Jacopo Gaddi (c. 1600 – after 1658) was an Italian Neo-Latin and Italian writer from Florence.

== Biography ==
Born to a wealthy noble family, Gaddi was well known in Florence and was in correspondence with numerous figures outside his birthplace, including cardinals of the Roman curia, the painter Cristofano Allori, and, during his sojourn in Florence, English writer John Milton.

In 1628 he published a volume of Latin Poemata. Between 1636 and 1637 he published several works in Italian and Latin, including Elogia, Adlocutiones, and some short historical essays and poems. In two folios in 1648 and 1649 Gaddi published his most ambitious work, De Scriptoribus non-Ecclesiasticis, Graecis, Latinis, Italicis.

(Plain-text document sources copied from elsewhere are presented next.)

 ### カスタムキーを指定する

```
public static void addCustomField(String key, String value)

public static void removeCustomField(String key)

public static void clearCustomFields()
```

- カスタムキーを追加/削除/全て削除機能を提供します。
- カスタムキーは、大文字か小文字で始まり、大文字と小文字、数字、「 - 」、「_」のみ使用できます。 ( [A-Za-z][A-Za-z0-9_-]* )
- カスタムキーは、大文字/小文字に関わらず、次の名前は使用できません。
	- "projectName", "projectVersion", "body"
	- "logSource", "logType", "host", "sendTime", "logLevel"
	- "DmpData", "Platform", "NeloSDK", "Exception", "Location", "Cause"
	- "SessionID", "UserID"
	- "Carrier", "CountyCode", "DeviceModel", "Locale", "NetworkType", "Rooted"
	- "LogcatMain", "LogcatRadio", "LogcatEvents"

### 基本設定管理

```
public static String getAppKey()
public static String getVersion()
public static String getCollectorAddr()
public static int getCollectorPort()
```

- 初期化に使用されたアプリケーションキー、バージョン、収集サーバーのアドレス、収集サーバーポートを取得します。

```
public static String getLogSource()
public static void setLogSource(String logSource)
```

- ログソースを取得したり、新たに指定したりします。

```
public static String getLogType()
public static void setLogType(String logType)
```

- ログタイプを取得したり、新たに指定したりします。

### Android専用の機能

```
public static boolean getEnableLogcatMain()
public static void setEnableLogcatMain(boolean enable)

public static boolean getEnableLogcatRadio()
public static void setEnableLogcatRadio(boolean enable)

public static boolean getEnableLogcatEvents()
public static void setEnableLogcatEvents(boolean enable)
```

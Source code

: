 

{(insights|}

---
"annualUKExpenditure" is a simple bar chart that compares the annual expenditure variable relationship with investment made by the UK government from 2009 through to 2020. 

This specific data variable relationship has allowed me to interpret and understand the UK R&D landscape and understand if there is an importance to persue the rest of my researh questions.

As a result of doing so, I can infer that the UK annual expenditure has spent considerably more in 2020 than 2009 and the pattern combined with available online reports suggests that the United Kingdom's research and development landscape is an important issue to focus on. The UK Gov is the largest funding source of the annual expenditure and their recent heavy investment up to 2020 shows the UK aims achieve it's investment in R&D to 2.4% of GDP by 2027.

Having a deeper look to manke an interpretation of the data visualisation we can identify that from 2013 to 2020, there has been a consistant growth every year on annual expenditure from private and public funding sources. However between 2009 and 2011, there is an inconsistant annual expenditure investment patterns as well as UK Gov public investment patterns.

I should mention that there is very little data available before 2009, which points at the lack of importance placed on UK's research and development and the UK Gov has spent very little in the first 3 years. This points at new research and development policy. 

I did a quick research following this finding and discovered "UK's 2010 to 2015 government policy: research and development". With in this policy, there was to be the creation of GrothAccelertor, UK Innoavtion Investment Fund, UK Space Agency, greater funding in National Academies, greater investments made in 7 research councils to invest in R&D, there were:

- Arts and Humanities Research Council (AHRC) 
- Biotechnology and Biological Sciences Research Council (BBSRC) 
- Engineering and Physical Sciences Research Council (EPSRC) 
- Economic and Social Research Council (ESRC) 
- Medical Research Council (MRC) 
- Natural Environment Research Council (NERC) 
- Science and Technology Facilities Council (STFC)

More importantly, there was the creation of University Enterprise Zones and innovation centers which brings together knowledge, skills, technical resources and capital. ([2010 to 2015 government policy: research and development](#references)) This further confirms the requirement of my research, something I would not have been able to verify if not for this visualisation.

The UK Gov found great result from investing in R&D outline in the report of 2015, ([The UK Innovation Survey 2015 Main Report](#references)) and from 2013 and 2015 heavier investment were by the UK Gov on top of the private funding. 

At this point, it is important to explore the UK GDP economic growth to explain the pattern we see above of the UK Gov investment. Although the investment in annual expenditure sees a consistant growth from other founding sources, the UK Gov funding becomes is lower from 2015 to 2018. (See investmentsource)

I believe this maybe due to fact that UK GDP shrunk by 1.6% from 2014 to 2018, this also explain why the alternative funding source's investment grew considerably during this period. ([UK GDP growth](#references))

Gaddi was a member of the Florentine Academy (from 1620) and the host of his own Svogliati ("Will-less"), a literary group that met at its peak around 1638 in his home on the Piazza Madonna, where he kept a distinguished library and gallery of paintings.

==Example==
Gaddi was fond of turning historical minutiae into short poems, as in this Latin example, De Nerio II et Antonio II Acciaiolis fratribus ducibus Athenarum, which celebrates the co-rule in Athens of the two Florentine brothers Nerio II and Antonio II Acciaioli:
Nobile par fratrum, Graecos Dux rexit uterque
Non simul, alterno tempore sceptra ferens.
Gesserat haec Nerius, quo pulso Antonius ardens
Rursus at extincto fratre gerit Nerius.
Nimium Pollux et Castor in urbe fuissent,
Si fratrum illis gratia sanctus amor.